Action item: Restate each entry exactly, without pictures.

(Collection entries)
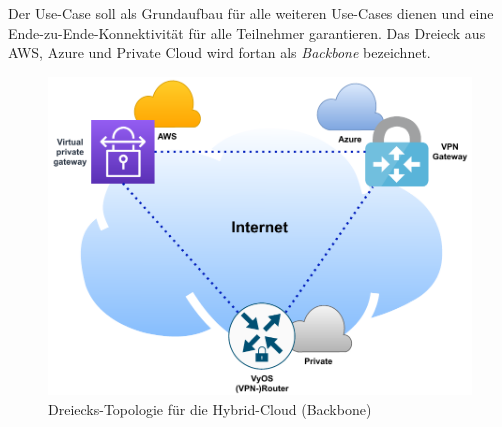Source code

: 
Der Use-Case soll als Grundaufbau für alle weiteren Use-Cases dienen und eine Ende-zu-Ende-Konnektivität für alle Teilnehmer garantieren. Das Dreieck aus AWS, Azure und Private Cloud wird fortan als \textit{Backbone} bezeichnet.

\begin{figure}[h]
  \centering
  \includegraphics{Figures/Use-Case-1_Basis_Deployment.pdf}
  \caption{Dreiecks-Topologie für die Hybrid-Cloud (\glqq Backbone\grqq{})}
  \label{grafik:Use-Case-1_Basis_Deployment}
\end{figure}\FloatBarrier

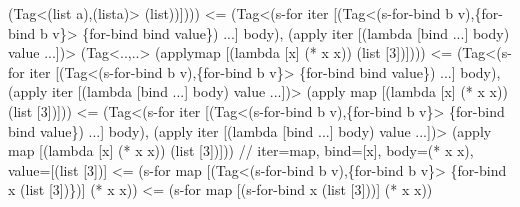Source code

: \begin{Codes}
        (Tag<(list a),(list\C a)> (list\C [3]))])))
<= (Tag<(s-for iter
         [(Tag<(s-for-bind b v),\{for-bind b v\}>
             \{for-bind bind value\}) ...]
           body),
         (apply iter [(lambda [bind ...] body) value ...])>
      (Tag<..,..> (apply\C map [(lambda [x] (* x x))
        (list [3])])))
<= (Tag<(s-for iter
         [(Tag<(s-for-bind b v),\{for-bind b v\}>
             \{for-bind bind value\}) ...]
           body),
         (apply iter [(lambda [bind ...] body) value ...])>
      (apply map [(lambda [x] (* x x)) (list [3])]))
<= (Tag<(s-for iter
         [(Tag<(s-for-bind b v),\{for-bind b v\}>
             \{for-bind bind value\}) ...]
           body),
         (apply iter [(lambda [bind ...] body) value ...])>
      (apply map [(lambda [x] (* x x)) (list [3])]))
  // iter=map, bind=[x], body=(* x x), value=[(list [3])]
<= (s-for map
     [(Tag<(s-for-bind b v),\{for-bind b v\}>
        \{for-bind x (list [3])\})]
     (* x x))
<= (s-for map
     [(s-for-bind x (list [3]))]
     (* x x))
\end{Codes}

The completed task:
Source code

: 
Der Use-Case soll als Grundaufbau für alle weiteren Use-Cases dienen und eine Ende-zu-Ende-Konnektivität für alle Teilnehmer garantieren. Das Dreieck aus AWS, Azure und Private Cloud wird fortan als \textit{Backbone} bezeichnet.

\begin{figure}[h]
  \centering
  \includegraphics{Figures/Use-Case-1_Basis_Deployment.pdf}
  \caption{Dreiecks-Topologie für die Hybrid-Cloud (\glqq Backbone\grqq{})}
  \label{grafik:Use-Case-1_Basis_Deployment}
\end{figure}\FloatBarrier

Source code

: \begin{Codes}
        (Tag<(list a),(list\C a)> (list\C [3]))])))
<= (Tag<(s-for iter
         [(Tag<(s-for-bind b v),\{for-bind b v\}>
             \{for-bind bind value\}) ...]
           body),
         (apply iter [(lambda [bind ...] body) value ...])>
      (Tag<..,..> (apply\C map [(lambda [x] (* x x))
        (list [3])])))
<= (Tag<(s-for iter
         [(Tag<(s-for-bind b v),\{for-bind b v\}>
             \{for-bind bind value\}) ...]
           body),
         (apply iter [(lambda [bind ...] body) value ...])>
      (apply map [(lambda [x] (* x x)) (list [3])]))
<= (Tag<(s-for iter
         [(Tag<(s-for-bind b v),\{for-bind b v\}>
             \{for-bind bind value\}) ...]
           body),
         (apply iter [(lambda [bind ...] body) value ...])>
      (apply map [(lambda [x] (* x x)) (list [3])]))
  // iter=map, bind=[x], body=(* x x), value=[(list [3])]
<= (s-for map
     [(Tag<(s-for-bind b v),\{for-bind b v\}>
        \{for-bind x (list [3])\})]
     (* x x))
<= (s-for map
     [(s-for-bind x (list [3]))]
     (* x x))
\end{Codes}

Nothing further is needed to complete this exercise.